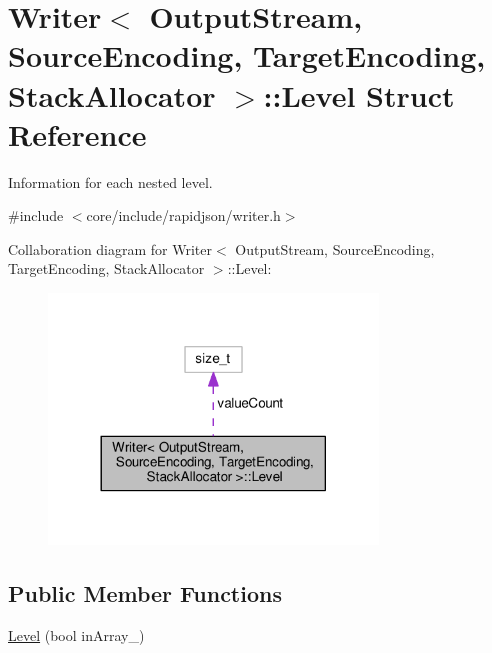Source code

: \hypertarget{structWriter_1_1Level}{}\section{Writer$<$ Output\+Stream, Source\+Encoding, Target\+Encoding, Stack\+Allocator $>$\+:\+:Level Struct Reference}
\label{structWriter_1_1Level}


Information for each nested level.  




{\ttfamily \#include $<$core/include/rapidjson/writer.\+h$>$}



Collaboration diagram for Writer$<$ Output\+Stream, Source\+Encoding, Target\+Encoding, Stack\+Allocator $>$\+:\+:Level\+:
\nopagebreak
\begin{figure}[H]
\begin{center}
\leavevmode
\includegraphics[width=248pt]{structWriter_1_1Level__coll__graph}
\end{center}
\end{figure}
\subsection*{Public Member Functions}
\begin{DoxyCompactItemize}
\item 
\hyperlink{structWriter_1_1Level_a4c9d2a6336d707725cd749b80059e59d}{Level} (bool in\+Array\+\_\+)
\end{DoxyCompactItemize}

==

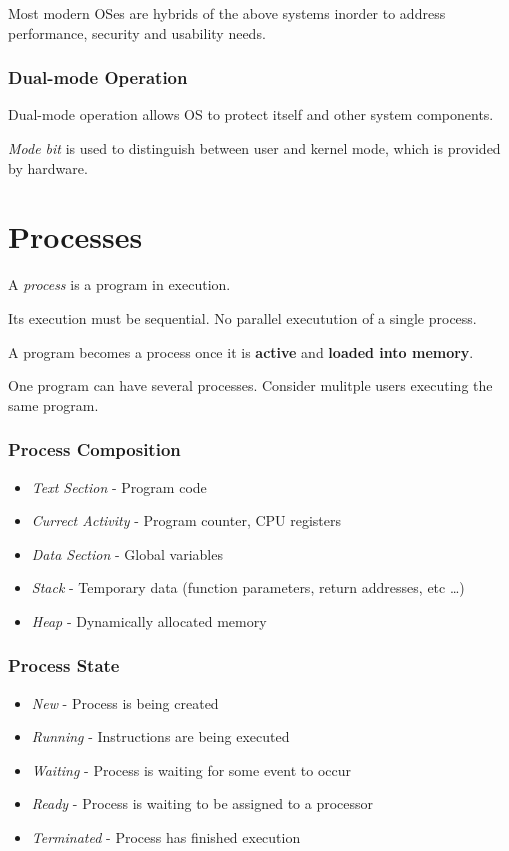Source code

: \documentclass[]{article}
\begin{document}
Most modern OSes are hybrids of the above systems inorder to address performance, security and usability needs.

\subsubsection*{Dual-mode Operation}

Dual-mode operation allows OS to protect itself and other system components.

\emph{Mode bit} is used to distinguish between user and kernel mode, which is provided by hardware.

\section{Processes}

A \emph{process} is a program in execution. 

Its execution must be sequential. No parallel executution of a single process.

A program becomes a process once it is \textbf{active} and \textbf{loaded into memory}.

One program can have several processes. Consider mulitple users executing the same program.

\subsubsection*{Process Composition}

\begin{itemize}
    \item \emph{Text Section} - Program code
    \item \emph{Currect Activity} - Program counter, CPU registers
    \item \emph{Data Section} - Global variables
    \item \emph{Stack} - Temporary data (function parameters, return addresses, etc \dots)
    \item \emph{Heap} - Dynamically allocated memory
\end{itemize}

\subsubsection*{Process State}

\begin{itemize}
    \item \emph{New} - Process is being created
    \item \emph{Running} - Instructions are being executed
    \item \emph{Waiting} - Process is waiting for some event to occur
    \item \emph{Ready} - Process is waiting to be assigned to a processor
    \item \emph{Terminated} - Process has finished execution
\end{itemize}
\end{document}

* * *

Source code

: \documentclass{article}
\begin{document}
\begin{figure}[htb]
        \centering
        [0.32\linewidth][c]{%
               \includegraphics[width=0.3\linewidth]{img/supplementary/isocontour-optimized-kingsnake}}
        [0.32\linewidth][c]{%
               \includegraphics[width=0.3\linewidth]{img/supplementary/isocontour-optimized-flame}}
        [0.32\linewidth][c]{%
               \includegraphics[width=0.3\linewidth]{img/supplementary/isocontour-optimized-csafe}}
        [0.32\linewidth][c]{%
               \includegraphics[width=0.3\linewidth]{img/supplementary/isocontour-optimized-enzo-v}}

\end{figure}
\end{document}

▶ [What is needed] Take each line in the listing that has the word "Encoding" and copy it.

▶ [Result of the exercise]
: \hypertarget{structWriter_1_1Level}{}\section{Writer$<$ Output\+Stream, Source\+Encoding, Target\+Encoding, Stack\+Allocator $>$\+:\+:Level Struct Reference}
Collaboration diagram for Writer$<$ Output\+Stream, Source\+Encoding, Target\+Encoding, Stack\+Allocator $>$\+:\+:Level\+:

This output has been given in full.